Innovation in charcoal production: A comparative life-cycle assessment of two kiln technologies in Brazil

This paper presents a comparative analysis of environmental impacts in Brazil's industrial charcoal industry resulting from a shift from hot-tail kilns, which are the most common kiln used by the industry, to metal container kilns. Hot-tail kilns vent pyrolysis emissions directly to the atmosphere, but container kilns allow for easy capture of pyrolysis gases, which may be used as co-products, adding value to charcoal production and reducing environmental impacts through the displacement of other products and/or processes. This analysis uses hot-tail kilns as a reference scenario and considers four alternative scenarios using container kilns in which pyrolysis gases are utilized in different ways. We find that the container kilns improve environmental performance relative to hot-tail kilns across a range of indicators including greenhouse gas (GHG) emissions, water demand, energy-return-on-investment (EROI), Ozone depletion potential (ODP), photochemical oxidation (PCO), acidification, and eutrophication.
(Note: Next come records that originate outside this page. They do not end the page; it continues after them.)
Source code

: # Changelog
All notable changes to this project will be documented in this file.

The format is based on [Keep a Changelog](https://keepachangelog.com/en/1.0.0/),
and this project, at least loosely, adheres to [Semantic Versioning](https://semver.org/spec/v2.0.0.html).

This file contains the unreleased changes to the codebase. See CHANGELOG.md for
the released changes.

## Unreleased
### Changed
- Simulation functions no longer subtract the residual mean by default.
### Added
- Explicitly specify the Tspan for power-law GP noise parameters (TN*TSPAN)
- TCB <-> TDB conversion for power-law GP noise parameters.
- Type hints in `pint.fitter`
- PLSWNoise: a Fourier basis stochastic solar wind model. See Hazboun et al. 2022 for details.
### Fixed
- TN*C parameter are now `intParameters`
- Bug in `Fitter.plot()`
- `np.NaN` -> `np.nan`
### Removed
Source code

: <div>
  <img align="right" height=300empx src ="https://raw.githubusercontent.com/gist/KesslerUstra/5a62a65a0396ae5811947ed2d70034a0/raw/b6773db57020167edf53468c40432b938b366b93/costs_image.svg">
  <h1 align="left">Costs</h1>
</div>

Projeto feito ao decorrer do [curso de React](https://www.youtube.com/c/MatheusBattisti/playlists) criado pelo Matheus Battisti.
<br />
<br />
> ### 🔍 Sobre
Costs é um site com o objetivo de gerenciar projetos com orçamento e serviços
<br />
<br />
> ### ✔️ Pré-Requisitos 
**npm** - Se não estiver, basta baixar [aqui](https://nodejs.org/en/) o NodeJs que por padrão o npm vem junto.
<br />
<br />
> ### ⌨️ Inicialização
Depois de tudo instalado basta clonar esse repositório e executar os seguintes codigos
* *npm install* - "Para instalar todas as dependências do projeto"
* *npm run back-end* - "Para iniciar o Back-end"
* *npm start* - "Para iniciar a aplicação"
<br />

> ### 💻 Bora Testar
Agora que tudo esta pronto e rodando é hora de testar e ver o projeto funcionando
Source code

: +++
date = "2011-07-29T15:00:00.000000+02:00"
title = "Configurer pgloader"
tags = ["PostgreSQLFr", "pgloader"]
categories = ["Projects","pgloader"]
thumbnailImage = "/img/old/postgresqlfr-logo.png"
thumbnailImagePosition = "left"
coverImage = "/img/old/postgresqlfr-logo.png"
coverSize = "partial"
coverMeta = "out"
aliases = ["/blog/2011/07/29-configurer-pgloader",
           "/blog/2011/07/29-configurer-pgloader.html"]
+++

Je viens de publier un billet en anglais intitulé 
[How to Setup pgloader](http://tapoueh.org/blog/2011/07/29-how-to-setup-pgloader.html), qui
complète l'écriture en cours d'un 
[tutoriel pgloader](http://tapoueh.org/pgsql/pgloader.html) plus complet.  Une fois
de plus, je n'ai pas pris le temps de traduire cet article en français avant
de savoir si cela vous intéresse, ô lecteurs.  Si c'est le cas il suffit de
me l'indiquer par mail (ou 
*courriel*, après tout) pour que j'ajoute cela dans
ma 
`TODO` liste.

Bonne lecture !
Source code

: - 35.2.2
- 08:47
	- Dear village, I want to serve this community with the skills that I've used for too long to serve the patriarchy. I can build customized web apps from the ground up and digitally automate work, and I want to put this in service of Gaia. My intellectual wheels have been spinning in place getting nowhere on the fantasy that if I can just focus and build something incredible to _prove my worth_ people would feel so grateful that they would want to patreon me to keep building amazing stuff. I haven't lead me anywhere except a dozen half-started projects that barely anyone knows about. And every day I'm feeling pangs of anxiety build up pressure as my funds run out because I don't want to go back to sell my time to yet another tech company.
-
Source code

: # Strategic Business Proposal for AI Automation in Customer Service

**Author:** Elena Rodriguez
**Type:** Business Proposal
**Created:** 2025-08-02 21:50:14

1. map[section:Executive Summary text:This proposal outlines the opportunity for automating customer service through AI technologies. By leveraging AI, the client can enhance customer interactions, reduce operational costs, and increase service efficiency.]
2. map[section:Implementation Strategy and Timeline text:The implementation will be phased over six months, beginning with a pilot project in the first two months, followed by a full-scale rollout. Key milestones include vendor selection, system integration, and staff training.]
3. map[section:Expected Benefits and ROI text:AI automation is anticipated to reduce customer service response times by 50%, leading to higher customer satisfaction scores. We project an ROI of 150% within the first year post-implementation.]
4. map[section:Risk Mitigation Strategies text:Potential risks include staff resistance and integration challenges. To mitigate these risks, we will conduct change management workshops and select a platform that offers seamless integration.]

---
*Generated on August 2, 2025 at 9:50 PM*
GHG reductions range from 28% to 119% (10–43 ktons of CO2e per year) depending on the utilization of specific co-products. Water consumption declines by 25% consistently across all scenarios, and EROI improves by 24–157%. ODP also improves between 30% and 300%. However, container kilns do not show improvements in other impact categories: PCO increases by 20–58% while the potential for both acidification and eutrophication increase 20 to 40 fold. These increases in environmental impacts arise primarily from NOx and non-methane hydrocarbon emissions, which increase when charcoal production is coupled to cogeneration using pyrolysis gases and/or woodwaste. These additional emissions could be avoided with existing control technologies.

► Brazil is the largest charcoal producing nation using primarily hot-tail kilns.
► Metal “container kilns” are being tested as a more efficient alternative.
► Container kilns allow the use of pyrolysis gases for production of heat and power.
► LCA shows container kilns perform better in energy, GHG emissions, and water use.